The answer is the set of lines that include "example", copied from the data below.

-- Material for this task follows --

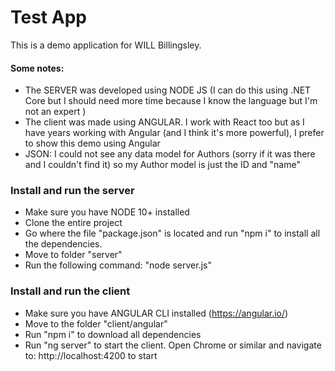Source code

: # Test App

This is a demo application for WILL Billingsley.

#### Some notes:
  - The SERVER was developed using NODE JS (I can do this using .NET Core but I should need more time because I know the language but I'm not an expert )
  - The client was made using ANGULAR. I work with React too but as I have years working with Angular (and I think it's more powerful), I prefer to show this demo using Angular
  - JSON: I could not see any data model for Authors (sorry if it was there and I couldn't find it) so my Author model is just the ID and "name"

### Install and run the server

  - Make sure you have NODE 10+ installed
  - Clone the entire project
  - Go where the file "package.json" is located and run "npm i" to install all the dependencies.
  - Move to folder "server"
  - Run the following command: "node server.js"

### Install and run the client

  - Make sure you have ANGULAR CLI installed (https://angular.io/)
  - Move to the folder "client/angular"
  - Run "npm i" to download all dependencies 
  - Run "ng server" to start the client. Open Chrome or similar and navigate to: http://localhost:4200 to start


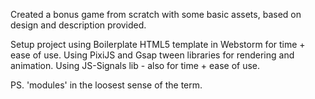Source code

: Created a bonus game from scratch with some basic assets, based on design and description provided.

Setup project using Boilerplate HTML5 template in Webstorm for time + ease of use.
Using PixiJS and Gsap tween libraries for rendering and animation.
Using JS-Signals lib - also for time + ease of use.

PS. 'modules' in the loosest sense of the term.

-- Material for this task concluded --
-- Material for this task follows --

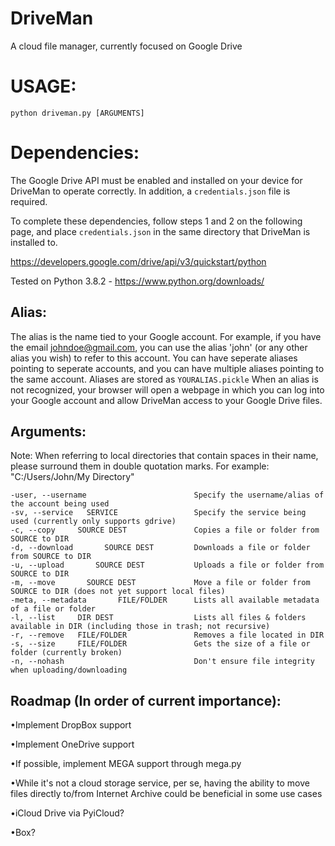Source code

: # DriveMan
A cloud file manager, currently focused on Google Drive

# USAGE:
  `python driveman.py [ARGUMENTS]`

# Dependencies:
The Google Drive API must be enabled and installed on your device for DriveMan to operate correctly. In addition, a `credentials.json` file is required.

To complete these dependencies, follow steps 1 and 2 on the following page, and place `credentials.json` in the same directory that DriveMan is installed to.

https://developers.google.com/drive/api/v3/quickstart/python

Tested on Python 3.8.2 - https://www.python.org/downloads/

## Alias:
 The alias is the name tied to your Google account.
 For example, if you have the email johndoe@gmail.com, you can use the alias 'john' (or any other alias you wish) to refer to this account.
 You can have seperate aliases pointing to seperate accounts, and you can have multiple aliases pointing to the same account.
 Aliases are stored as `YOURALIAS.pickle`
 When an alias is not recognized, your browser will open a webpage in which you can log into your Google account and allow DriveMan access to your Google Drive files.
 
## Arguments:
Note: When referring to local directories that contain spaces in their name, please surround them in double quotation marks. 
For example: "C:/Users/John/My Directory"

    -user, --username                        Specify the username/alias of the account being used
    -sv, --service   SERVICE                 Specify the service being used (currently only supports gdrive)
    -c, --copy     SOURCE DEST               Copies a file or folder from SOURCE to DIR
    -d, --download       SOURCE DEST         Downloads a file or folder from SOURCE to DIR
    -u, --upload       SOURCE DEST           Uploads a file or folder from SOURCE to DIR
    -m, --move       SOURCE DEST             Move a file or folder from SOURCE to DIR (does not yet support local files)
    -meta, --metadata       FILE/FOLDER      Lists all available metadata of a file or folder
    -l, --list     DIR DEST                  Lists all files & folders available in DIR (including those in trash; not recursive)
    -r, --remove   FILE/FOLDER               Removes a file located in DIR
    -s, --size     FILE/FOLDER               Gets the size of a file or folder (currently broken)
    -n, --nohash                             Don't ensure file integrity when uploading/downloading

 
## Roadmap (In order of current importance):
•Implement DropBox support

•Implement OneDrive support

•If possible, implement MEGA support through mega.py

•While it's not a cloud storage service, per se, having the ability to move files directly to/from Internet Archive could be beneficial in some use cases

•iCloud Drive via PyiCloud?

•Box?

-- Material for this task concluded --

_Completed task_:
 For example, if you have the email johndoe@gmail.com, you can use the alias 'john' (or any other alias you wish) to refer to this account.
For example: "C:/Users/John/My Directory"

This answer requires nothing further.